EXERCISE DESCRIPTION ▸
Nothing but a number should be written: the count of lines below that contain "Population".

[Saved entries]
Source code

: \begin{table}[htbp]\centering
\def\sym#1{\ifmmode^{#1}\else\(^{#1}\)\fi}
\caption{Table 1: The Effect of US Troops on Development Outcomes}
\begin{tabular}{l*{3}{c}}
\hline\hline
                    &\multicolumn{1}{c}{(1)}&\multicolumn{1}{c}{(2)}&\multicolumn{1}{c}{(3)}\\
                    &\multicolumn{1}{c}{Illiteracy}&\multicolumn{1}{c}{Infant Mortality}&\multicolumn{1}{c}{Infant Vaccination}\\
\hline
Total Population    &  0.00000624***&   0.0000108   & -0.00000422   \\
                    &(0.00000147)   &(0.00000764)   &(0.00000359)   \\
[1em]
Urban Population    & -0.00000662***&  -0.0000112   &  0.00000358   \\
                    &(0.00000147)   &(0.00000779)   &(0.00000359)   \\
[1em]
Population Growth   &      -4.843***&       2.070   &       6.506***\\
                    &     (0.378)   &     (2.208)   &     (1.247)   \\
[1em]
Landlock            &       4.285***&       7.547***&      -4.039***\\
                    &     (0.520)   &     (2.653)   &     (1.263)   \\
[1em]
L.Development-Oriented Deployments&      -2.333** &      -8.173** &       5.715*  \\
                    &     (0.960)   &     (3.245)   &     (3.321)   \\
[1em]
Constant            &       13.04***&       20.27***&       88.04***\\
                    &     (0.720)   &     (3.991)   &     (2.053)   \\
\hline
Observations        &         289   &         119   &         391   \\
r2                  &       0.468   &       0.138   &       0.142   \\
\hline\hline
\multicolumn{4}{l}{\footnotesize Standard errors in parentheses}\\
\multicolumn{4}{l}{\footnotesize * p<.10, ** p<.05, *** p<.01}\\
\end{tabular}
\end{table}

WRITTEN RESPONSE ▸
3